START Available data

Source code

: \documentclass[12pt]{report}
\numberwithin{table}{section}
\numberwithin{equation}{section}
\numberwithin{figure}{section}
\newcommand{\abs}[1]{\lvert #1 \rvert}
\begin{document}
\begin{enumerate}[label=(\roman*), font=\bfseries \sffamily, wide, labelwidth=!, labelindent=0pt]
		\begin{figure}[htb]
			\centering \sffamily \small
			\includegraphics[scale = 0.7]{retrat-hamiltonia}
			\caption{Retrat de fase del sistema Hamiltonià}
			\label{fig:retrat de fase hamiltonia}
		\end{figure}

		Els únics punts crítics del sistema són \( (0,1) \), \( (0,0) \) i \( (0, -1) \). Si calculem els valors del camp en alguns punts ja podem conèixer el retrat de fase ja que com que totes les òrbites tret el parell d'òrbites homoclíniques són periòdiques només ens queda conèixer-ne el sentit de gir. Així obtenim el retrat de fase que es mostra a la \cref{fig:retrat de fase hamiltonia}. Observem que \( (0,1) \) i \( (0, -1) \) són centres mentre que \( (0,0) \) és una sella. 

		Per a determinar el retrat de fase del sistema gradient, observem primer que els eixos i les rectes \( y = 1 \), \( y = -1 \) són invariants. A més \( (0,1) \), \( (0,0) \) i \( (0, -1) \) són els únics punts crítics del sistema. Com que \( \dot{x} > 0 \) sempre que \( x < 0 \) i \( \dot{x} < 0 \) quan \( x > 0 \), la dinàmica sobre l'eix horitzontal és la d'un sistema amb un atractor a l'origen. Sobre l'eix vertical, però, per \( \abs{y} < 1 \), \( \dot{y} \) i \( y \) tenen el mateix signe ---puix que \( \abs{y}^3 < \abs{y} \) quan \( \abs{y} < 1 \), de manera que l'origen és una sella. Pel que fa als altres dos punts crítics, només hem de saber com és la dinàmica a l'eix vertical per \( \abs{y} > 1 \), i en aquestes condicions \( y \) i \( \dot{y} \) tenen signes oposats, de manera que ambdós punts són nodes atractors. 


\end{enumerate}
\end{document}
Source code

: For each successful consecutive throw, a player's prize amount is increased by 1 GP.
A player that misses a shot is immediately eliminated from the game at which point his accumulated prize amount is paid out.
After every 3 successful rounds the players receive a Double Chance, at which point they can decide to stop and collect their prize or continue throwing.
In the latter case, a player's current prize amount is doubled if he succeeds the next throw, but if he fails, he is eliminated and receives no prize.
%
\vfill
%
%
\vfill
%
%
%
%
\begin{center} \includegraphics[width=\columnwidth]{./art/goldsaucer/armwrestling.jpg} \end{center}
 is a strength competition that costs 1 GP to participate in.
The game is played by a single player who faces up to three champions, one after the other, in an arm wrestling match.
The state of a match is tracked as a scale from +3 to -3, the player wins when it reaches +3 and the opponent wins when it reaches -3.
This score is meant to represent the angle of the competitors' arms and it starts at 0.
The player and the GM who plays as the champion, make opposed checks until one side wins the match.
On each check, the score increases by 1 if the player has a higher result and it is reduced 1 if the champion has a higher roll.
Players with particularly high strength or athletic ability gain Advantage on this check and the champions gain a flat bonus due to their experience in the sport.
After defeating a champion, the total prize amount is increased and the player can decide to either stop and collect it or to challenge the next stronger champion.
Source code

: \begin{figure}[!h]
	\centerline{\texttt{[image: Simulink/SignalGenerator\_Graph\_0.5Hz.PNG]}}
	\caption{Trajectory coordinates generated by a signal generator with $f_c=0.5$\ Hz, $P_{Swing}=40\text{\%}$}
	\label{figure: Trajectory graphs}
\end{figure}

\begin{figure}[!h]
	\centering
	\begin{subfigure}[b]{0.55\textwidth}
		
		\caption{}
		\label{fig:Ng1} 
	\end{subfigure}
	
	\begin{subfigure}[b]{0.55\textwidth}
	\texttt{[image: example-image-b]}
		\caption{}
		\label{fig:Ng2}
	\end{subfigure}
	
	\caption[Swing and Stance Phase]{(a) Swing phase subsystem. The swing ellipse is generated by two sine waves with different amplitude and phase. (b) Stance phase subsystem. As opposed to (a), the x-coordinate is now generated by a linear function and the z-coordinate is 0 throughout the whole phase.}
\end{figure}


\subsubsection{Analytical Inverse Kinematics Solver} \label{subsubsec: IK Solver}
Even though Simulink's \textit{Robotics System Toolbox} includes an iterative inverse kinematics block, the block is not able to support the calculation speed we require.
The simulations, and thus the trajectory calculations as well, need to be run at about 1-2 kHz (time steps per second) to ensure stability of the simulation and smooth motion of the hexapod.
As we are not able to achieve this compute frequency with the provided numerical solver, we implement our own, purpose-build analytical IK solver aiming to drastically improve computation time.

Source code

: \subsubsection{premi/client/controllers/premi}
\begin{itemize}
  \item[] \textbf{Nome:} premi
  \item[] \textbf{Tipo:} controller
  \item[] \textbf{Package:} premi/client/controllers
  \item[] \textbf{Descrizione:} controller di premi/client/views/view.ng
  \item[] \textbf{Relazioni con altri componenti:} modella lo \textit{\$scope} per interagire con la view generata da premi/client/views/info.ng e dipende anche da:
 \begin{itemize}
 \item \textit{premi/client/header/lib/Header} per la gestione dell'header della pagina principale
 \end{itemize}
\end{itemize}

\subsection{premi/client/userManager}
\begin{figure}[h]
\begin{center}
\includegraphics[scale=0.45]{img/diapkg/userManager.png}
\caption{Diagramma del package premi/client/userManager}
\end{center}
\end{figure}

END Available data

Task prompt>
After reading the listing above, print each line back exactly.

Exercise response>
Source code

: \documentclass[12pt]{report}
\numberwithin{table}{section}
\numberwithin{equation}{section}
\numberwithin{figure}{section}
\newcommand{\abs}[1]{\lvert #1 \rvert}
\begin{document}
\begin{enumerate}[label=(\roman*), font=\bfseries \sffamily, wide, labelwidth=!, labelindent=0pt]
		\begin{figure}[htb]
			\centering \sffamily \small
			\includegraphics[scale = 0.7]{retrat-hamiltonia}
			\caption{Retrat de fase del sistema Hamiltonià}
			\label{fig:retrat de fase hamiltonia}
		\end{figure}

		Els únics punts crítics del sistema són \( (0,1) \), \( (0,0) \) i \( (0, -1) \). Si calculem els valors del camp en alguns punts ja podem conèixer el retrat de fase ja que com que totes les òrbites tret el parell d'òrbites homoclíniques són periòdiques només ens queda conèixer-ne el sentit de gir. Així obtenim el retrat de fase que es mostra a la \cref{fig:retrat de fase hamiltonia}. Observem que \( (0,1) \) i \( (0, -1) \) són centres mentre que \( (0,0) \) és una sella. 

		Per a determinar el retrat de fase del sistema gradient, observem primer que els eixos i les rectes \( y = 1 \), \( y = -1 \) són invariants. A més \( (0,1) \), \( (0,0) \) i \( (0, -1) \) són els únics punts crítics del sistema. Com que \( \dot{x} > 0 \) sempre que \( x < 0 \) i \( \dot{x} < 0 \) quan \( x > 0 \), la dinàmica sobre l'eix horitzontal és la d'un sistema amb un atractor a l'origen. Sobre l'eix vertical, però, per \( \abs{y} < 1 \), \( \dot{y} \) i \( y \) tenen el mateix signe ---puix que \( \abs{y}^3 < \abs{y} \) quan \( \abs{y} < 1 \), de manera que l'origen és una sella. Pel que fa als altres dos punts crítics, només hem de saber com és la dinàmica a l'eix vertical per \( \abs{y} > 1 \), i en aquestes condicions \( y \) i \( \dot{y} \) tenen signes oposats, de manera que ambdós punts són nodes atractors. 


\end{enumerate}
\end{document}
Source code

: For each successful consecutive throw, a player's prize amount is increased by 1 GP.
A player that misses a shot is immediately eliminated from the game at which point his accumulated prize amount is paid out.
After every 3 successful rounds the players receive a Double Chance, at which point they can decide to stop and collect their prize or continue throwing.
In the latter case, a player's current prize amount is doubled if he succeeds the next throw, but if he fails, he is eliminated and receives no prize.
%
\vfill
%
%
\vfill
%
%
%
%
\begin{center} \includegraphics[width=\columnwidth]{./art/goldsaucer/armwrestling.jpg} \end{center}
 is a strength competition that costs 1 GP to participate in.
The game is played by a single player who faces up to three champions, one after the other, in an arm wrestling match.
The state of a match is tracked as a scale from +3 to -3, the player wins when it reaches +3 and the opponent wins when it reaches -3.
This score is meant to represent the angle of the competitors' arms and it starts at 0.
The player and the GM who plays as the champion, make opposed checks until one side wins the match.
On each check, the score increases by 1 if the player has a higher result and it is reduced 1 if the champion has a higher roll.
Players with particularly high strength or athletic ability gain Advantage on this check and the champions gain a flat bonus due to their experience in the sport.
After defeating a champion, the total prize amount is increased and the player can decide to either stop and collect it or to challenge the next stronger champion.
Source code

: \begin{figure}[!h]
	\centerline{\texttt{[image: Simulink/SignalGenerator\_Graph\_0.5Hz.PNG]}}
	\caption{Trajectory coordinates generated by a signal generator with $f_c=0.5$\ Hz, $P_{Swing}=40\text{\%}$}
	\label{figure: Trajectory graphs}
\end{figure}

\begin{figure}[!h]
	\centering
	\begin{subfigure}[b]{0.55\textwidth}
		
		\caption{}
		\label{fig:Ng1} 
	\end{subfigure}
	
	\begin{subfigure}[b]{0.55\textwidth}
	\texttt{[image: example-image-b]}
		\caption{}
		\label{fig:Ng2}
	\end{subfigure}
	
	\caption[Swing and Stance Phase]{(a) Swing phase subsystem. The swing ellipse is generated by two sine waves with different amplitude and phase. (b) Stance phase subsystem. As opposed to (a), the x-coordinate is now generated by a linear function and the z-coordinate is 0 throughout the whole phase.}
\end{figure}


\subsubsection{Analytical Inverse Kinematics Solver} \label{subsubsec: IK Solver}
Even though Simulink's \textit{Robotics System Toolbox} includes an iterative inverse kinematics block, the block is not able to support the calculation speed we require.
The simulations, and thus the trajectory calculations as well, need to be run at about 1-2 kHz (time steps per second) to ensure stability of the simulation and smooth motion of the hexapod.
As we are not able to achieve this compute frequency with the provided numerical solver, we implement our own, purpose-build analytical IK solver aiming to drastically improve computation time.

Source code

: \subsubsection{premi/client/controllers/premi}
\begin{itemize}
  \item[] \textbf{Nome:} premi
  \item[] \textbf{Tipo:} controller
  \item[] \textbf{Package:} premi/client/controllers
  \item[] \textbf{Descrizione:} controller di premi/client/views/view.ng
  \item[] \textbf{Relazioni con altri componenti:} modella lo \textit{\$scope} per interagire con la view generata da premi/client/views/info.ng e dipende anche da:
 \begin{itemize}
 \item \textit{premi/client/header/lib/Header} per la gestione dell'header della pagina principale
 \end{itemize}
\end{itemize}

\subsection{premi/client/userManager}
\begin{figure}[h]
\begin{center}
\includegraphics[scale=0.45]{img/diapkg/userManager.png}
\caption{Diagramma del package premi/client/userManager}
\end{center}
\end{figure}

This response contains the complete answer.